Comments on: Google Big Table paper

By: Dan Creswell

Dan Creswell — Wed, 06 Sep 2006 08:08:22 +0000

Re: data volume – I couldn’t tell whether they were talking compressed or uncompressed form.

Re: random read – I seem to recall they allow the programmer to specify a transfer size and I think they also said, typically, it’s 8k. I guess they were after finding worst case performance. Certainly would’ve liked to see the updated figures as well 🙂

I also noticed that they tend to be running several “services” on the same machine so BigTable, GFS etc – I would’ve expected more segmentation but maybe I/O is more of an issue for them than memory or CPU.

By: Ewan

Ewan — Sat, 02 Sep 2006 14:54:52 +0000

I agree – “interesting” choice of name.

A few other points I thought were interesting on an initial skim:

1. the volume of data that is being stored in the system ie the web crawl contains 800TB in 1000 billion cells. 1000 billion is quite a large number. I would have thought the 800TB is a low figure for the size of the web though…

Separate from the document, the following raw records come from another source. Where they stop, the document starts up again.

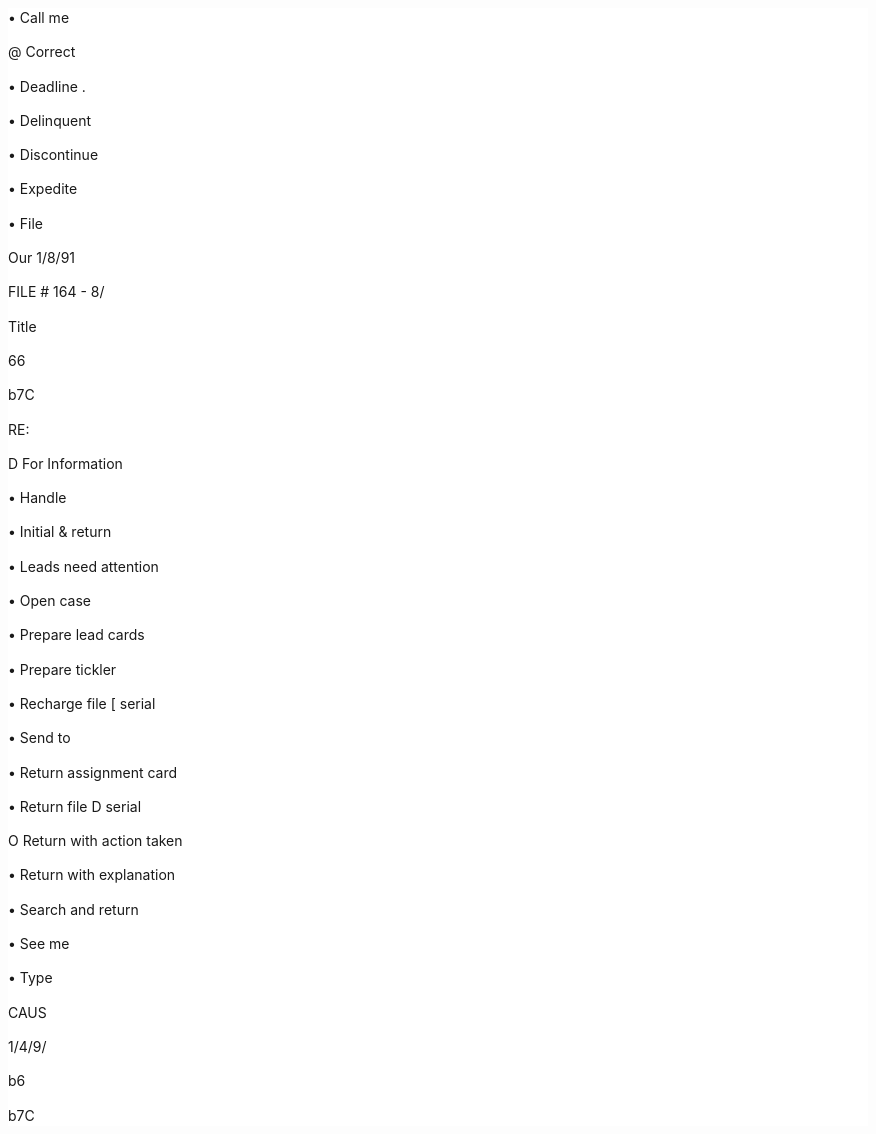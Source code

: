 • Call me

@ Correct

• Deadline .

• Delinquent

• Discontinue

• Expedite

• File

Our 1/8/91

FILE # 164 - 8/

Title

66

b7C

RE:

D For Information

• Handle

• Initial & return

• Leads need attention

• Open case

• Prepare lead cards

• Prepare tickler

• Recharge file [ serial

• Send to

• Return assignment card

• Return file D serial

O Return with action taken

• Return with explanation

• Search and return

• See me

• Туре

CAUS

1/4/9/

b6

b7C

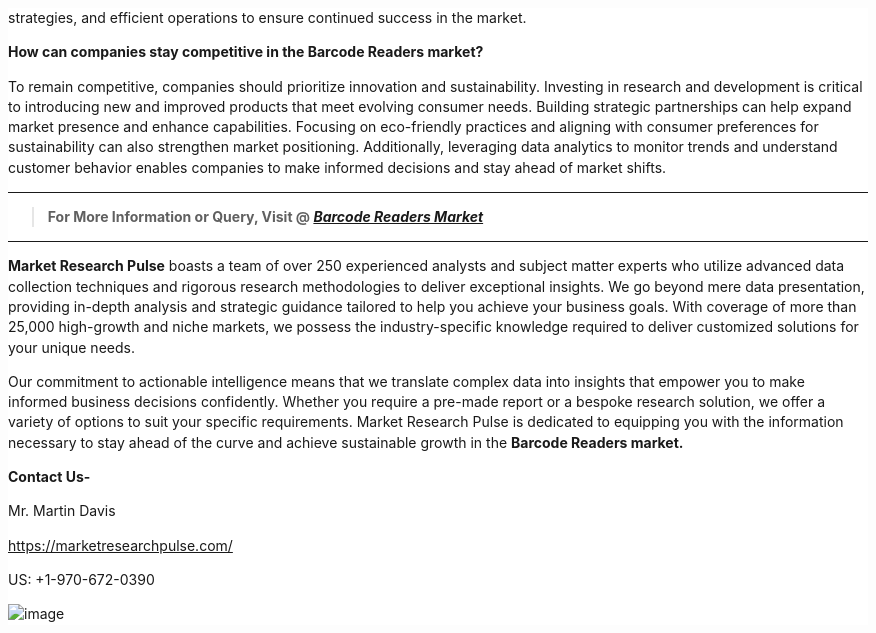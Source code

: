strategies, and efficient operations to ensure continued success in the market.</p><p><strong>How can companies stay competitive in the Barcode Readers market?</strong></p><p>To remain competitive, companies should prioritize innovation and sustainability. Investing in research and development is critical to introducing new and improved products that meet evolving consumer needs. Building strategic partnerships can help expand market presence and enhance capabilities. Focusing on eco-friendly practices and aligning with consumer preferences for sustainability can also strengthen market positioning. Additionally, leveraging data analytics to monitor trends and understand customer behavior enables companies to make informed decisions and stay ahead of market shifts.</p><hr /><blockquote><p><strong>For More Information or Query, Visit @&nbsp;<em><a href="https://marketresearchpulse.com/report/111047/barcode-readers-market?utm_source=Linkedin&utm_medium=028">Barcode Readers Market</a></em></strong></p></blockquote><hr /><p><strong>Market Research Pulse</strong> boasts a team of over 250 experienced analysts and subject matter experts who utilize advanced data collection techniques and rigorous research methodologies to deliver exceptional insights. We go beyond mere data presentation, providing in-depth analysis and strategic guidance tailored to help you achieve your business goals. With coverage of more than 25,000 high-growth and niche markets, we possess the industry-specific knowledge required to deliver customized solutions for your unique needs.</p><p>Our commitment to actionable intelligence means that we translate complex data into insights that empower you to make informed business decisions confidently. Whether you require a pre-made report or a bespoke research solution, we offer a variety of options to suit your specific requirements. Market Research Pulse is dedicated to equipping you with the information necessary to stay ahead of the curve and achieve sustainable growth in the <strong>Barcode Readers market.</strong></p><p><strong>Contact Us-</strong></p><p>Mr. Martin Davis</p><p>https://marketresearchpulse.com/</p><p>US: +1-970-672-0390</p>
![image](https://github.com/user-attachments/assets/2a5c2577-7cb2-4125-9130-b220678cadd5)
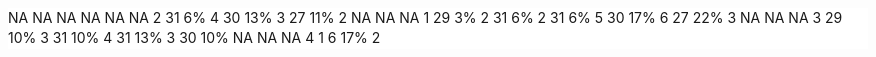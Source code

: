    <td style="text-align:right;"> NA </td>
   <td style="text-align:right;"> NA </td>
   <td style="text-align:left;"> NA </td>
   <td style="text-align:right;"> NA </td>
   <td style="text-align:right;"> NA </td>
   <td style="text-align:left;"> NA </td>
   <td style="text-align:right;"> 2 </td>
   <td style="text-align:right;"> 31 </td>
   <td style="text-align:left;"> 6% </td>
   <td style="text-align:right;"> 4 </td>
   <td style="text-align:right;"> 30 </td>
   <td style="text-align:left;"> 13% </td>
   <td style="text-align:right;"> 3 </td>
   <td style="text-align:right;"> 27 </td>
   <td style="text-align:left;"> 11% </td>
  </tr>
  <tr>
   <td style="text-align:right;"> 2 </td>
   <td style="text-align:right;"> NA </td>
   <td style="text-align:right;"> NA </td>
   <td style="text-align:left;"> NA </td>
   <td style="text-align:right;"> 1 </td>
   <td style="text-align:right;"> 29 </td>
   <td style="text-align:left;"> 3% </td>
   <td style="text-align:right;"> 2 </td>
   <td style="text-align:right;"> 31 </td>
   <td style="text-align:left;"> 6% </td>
   <td style="text-align:right;"> 2 </td>
   <td style="text-align:right;"> 31 </td>
   <td style="text-align:left;"> 6% </td>
   <td style="text-align:right;"> 5 </td>
   <td style="text-align:right;"> 30 </td>
   <td style="text-align:left;"> 17% </td>
   <td style="text-align:right;"> 6 </td>
   <td style="text-align:right;"> 27 </td>
   <td style="text-align:left;"> 22% </td>
  </tr>
  <tr>
   <td style="text-align:right;"> 3 </td>
   <td style="text-align:right;"> NA </td>
   <td style="text-align:right;"> NA </td>
   <td style="text-align:left;"> NA </td>
   <td style="text-align:right;"> 3 </td>
   <td style="text-align:right;"> 29 </td>
   <td style="text-align:left;"> 10% </td>
   <td style="text-align:right;"> 3 </td>
   <td style="text-align:right;"> 31 </td>
   <td style="text-align:left;"> 10% </td>
   <td style="text-align:right;"> 4 </td>
   <td style="text-align:right;"> 31 </td>
   <td style="text-align:left;"> 13% </td>
   <td style="text-align:right;"> 3 </td>
   <td style="text-align:right;"> 30 </td>
   <td style="text-align:left;"> 10% </td>
   <td style="text-align:right;"> NA </td>
   <td style="text-align:right;"> NA </td>
   <td style="text-align:left;"> NA </td>
  </tr>
  <tr>
   <td style="text-align:right;"> 4 </td>
   <td style="text-align:right;"> 1 </td>
   <td style="text-align:right;"> 6 </td>
   <td style="text-align:left;"> 17% </td>
   <td style="text-align:right;"> 2 </td>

2. the fact that the random read performance suffers quite badly as the number of tablet servers increases. As they point out this is due to the fact that they shift around 64kb blocks even though the required cell data might only contain a kb or so and the network/cpu overhead ends up saturating. Would have been nice to see how the system performs with a reduced block size – 8kb?

3. Fijnally:

“One lesson we learned is that large distributed systems
are vulnerable to many types of failures, not just
the standard network partitions and fail-stop failures assumed
in many distributed protocols.”

Yep – this stuff is hard!

By: Dan Creswell

Dan Creswell — Sat, 02 Sep 2006 09:25:17 +0000

And having read it I can tell you that there’s another paper due for release on Google’s HA distributed lock manager (apparently called Chubby, errr, wouldn’t have been my choice).